If you have questions, please feel free to contact Michael Torben Pedersen, Senior Director of Drug Product Technology, on MIPD@Lundbeck.com or (+45) 2944 5851.
Applications must be received by August 31, 2024 and will be reviewed on an ongoing basis.
We need every brain in the game – and that includes all brains and the different perspectives we bring to the table. At Lundbeck, we embrace the uniqueness of each employee, and we are committed to building a workforce that is as diverse as the people we serve. Read more about our commitment at www.lundbeck.com/global/about-us/our-commitment/diversity-and-inclusion.

EveryBrainInTheGame

This job ad is intended for individuals seeking a career opportunity with Lundbeck. We engage with recruitment and search firms where needed on the basis of a written agreement, and we do not accept unsolicited requests of any kind. If you work as a recruitment consultant, you are kindly instructed to refrain from contacting Lundbeck or the hiring manager directly with suggested candidates. If you violate this policy, you do so at your own risk and for your own account, and Lundbeck will not assume any liability nor pay any associated fees resulting from such violation.

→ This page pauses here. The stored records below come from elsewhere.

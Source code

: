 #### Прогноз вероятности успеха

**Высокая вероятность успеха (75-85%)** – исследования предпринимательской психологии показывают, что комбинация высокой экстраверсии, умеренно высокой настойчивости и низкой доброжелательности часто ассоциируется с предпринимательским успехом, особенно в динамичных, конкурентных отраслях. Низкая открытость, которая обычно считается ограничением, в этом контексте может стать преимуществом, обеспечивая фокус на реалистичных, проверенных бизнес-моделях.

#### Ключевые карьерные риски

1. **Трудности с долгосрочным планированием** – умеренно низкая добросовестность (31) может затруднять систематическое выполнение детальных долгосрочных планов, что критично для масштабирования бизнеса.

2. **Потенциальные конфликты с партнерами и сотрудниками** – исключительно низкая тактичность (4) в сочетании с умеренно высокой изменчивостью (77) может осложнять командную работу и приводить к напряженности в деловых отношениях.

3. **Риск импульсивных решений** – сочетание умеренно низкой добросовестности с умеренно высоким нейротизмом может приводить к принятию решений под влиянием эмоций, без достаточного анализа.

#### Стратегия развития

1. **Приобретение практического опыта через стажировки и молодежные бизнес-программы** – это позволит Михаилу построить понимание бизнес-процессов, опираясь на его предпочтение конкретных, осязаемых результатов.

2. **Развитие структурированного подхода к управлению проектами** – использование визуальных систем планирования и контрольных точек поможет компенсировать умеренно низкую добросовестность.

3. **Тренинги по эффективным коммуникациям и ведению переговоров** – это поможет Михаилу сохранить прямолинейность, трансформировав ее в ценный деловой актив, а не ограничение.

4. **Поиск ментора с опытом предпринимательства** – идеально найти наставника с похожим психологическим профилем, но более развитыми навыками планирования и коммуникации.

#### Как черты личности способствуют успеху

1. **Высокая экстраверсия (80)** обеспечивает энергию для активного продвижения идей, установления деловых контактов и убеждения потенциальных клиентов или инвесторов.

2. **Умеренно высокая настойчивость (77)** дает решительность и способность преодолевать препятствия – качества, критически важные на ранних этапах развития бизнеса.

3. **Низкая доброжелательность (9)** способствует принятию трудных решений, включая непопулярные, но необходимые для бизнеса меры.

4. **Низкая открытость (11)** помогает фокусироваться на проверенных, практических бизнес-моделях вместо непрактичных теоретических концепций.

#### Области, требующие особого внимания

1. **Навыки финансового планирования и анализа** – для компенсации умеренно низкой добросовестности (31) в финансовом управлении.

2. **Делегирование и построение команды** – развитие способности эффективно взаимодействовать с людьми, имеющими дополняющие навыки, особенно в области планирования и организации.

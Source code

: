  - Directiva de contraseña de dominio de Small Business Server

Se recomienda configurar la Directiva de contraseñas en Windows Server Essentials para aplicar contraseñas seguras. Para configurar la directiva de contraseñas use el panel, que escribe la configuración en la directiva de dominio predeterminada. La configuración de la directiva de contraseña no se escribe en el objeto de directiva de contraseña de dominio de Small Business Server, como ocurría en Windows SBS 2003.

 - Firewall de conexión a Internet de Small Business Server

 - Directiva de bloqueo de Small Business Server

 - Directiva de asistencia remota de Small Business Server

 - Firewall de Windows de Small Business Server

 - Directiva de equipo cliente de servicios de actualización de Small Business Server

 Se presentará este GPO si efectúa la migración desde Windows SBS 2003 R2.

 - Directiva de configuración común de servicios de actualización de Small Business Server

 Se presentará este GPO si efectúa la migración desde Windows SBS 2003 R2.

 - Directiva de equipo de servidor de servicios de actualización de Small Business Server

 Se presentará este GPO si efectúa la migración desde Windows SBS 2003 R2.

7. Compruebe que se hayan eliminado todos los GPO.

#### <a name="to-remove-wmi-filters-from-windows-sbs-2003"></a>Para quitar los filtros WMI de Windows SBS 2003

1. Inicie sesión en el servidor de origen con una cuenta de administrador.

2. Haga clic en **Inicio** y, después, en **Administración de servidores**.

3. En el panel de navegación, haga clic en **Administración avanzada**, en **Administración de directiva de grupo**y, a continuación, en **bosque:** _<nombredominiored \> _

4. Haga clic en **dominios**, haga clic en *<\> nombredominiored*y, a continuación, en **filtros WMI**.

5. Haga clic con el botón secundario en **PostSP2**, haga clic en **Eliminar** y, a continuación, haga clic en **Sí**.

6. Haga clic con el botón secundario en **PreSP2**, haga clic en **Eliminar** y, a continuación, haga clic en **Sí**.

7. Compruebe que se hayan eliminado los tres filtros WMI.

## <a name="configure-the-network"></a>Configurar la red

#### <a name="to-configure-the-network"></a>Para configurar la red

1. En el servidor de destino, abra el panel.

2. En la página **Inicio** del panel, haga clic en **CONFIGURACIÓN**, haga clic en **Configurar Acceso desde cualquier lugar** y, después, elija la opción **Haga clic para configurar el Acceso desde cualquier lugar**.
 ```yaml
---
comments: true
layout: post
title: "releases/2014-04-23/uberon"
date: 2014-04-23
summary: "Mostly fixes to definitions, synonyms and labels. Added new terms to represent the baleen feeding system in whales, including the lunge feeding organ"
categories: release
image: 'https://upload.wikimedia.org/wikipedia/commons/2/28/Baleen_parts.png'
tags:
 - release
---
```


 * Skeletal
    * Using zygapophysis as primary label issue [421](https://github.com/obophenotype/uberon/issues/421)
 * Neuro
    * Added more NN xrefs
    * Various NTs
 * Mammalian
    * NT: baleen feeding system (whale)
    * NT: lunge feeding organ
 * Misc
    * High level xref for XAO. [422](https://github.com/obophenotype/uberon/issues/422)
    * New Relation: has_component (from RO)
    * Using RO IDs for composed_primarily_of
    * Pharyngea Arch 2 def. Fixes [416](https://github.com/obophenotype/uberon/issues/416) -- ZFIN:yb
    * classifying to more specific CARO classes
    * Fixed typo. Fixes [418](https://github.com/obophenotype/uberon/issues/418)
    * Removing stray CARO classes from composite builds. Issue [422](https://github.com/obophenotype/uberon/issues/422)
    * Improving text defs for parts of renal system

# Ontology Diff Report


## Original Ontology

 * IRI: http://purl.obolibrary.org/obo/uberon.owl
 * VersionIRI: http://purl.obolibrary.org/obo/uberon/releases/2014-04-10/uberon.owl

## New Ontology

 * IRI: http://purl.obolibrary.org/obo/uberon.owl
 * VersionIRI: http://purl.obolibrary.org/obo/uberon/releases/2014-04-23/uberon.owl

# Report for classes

In CMC Biologics, you will contribute to and facilitate a wide range of activities (for the Combination Product and Device Constituent Part) adjusted according to your interest and capabilities:

• General project documentation (late-phase Design Control documentation)
• Design reviews (Lundbeck, vendors and CMOs)
• Defining and maturing Combination Product Control Strategy
• Defining and maturing Manufacturing Control Strategy in collaboration with vendors, systems engineer, and QA
• Design Transfer to CMO and internal manufacturing site (specifications and agreements)
• Implementation of Incoming Control, Process and Release Specifications
• Process Validation covering Device Constituent Part in cooperation with our validation team
• Technical complaint handling
• Technical files (IND/CTA/BLA)
• Supporting regulatory filings and other interactions with Health Authorities
• Collaborate with Drug Product colleagues in department and project teams to define interfaces between drug constituent and Device constituen

As our Late-phase Design Control Engineer/Specialist, you are part of the project teams focusing on the Device constituent and contributing to establishing, reviewing, and maintaining late-phase project documentation with focus e.g., specifications, manufacturing specifications, design transfers, control strategies for Combination Products and cooperations with external partners.
You will also be an instrumental part of continuously developing and maturing our Device organisation, working procedures (QMS) and tools, this in parallel with delivering on project activities. You will work in close collaboration with colleagues across the organisation.

In CMC Biologics, you will contribute to and facilitate a wide range of activities (for the Combination Product and Device Constituent Part) adjusted according to your interest and capabilities:

• General project documentation (late-phase Design Control documentation)
• Design reviews (Lundbeck, vendors and CMOs)
• Defining and maturing Combination Product Control Strategy
• Defining and maturing Manufacturing Control Strategy in collaboration with vendors, systems engineer, and QA
• Design Transfer to CMO and internal manufacturing site (specifications and agreements)
• Implementation of Incoming Control, Process and Release Specifications
• Process Validation covering Device Constituent Part in cooperation with our validation team
• Technical complaint handling
• Technical files (IND/CTA/BLA)
• Supporting regulatory filings and other interactions with Health Authorities
• Collaborate with Drug Product colleagues in department and project teams to define interfaces between drug constituent and Device constituent

This position is a unique professional development opportunity, as you will be part of a cross functional area providing you the option to learn from other disciplines (like Drug Product) in an international environment, while building on your current skills within Combination Products.
You will be part of defining future Device options, development, and supply chain strategies of Device Constituent Parts within Lundbeck and work in an exciting interface with various internal and external stakeholders.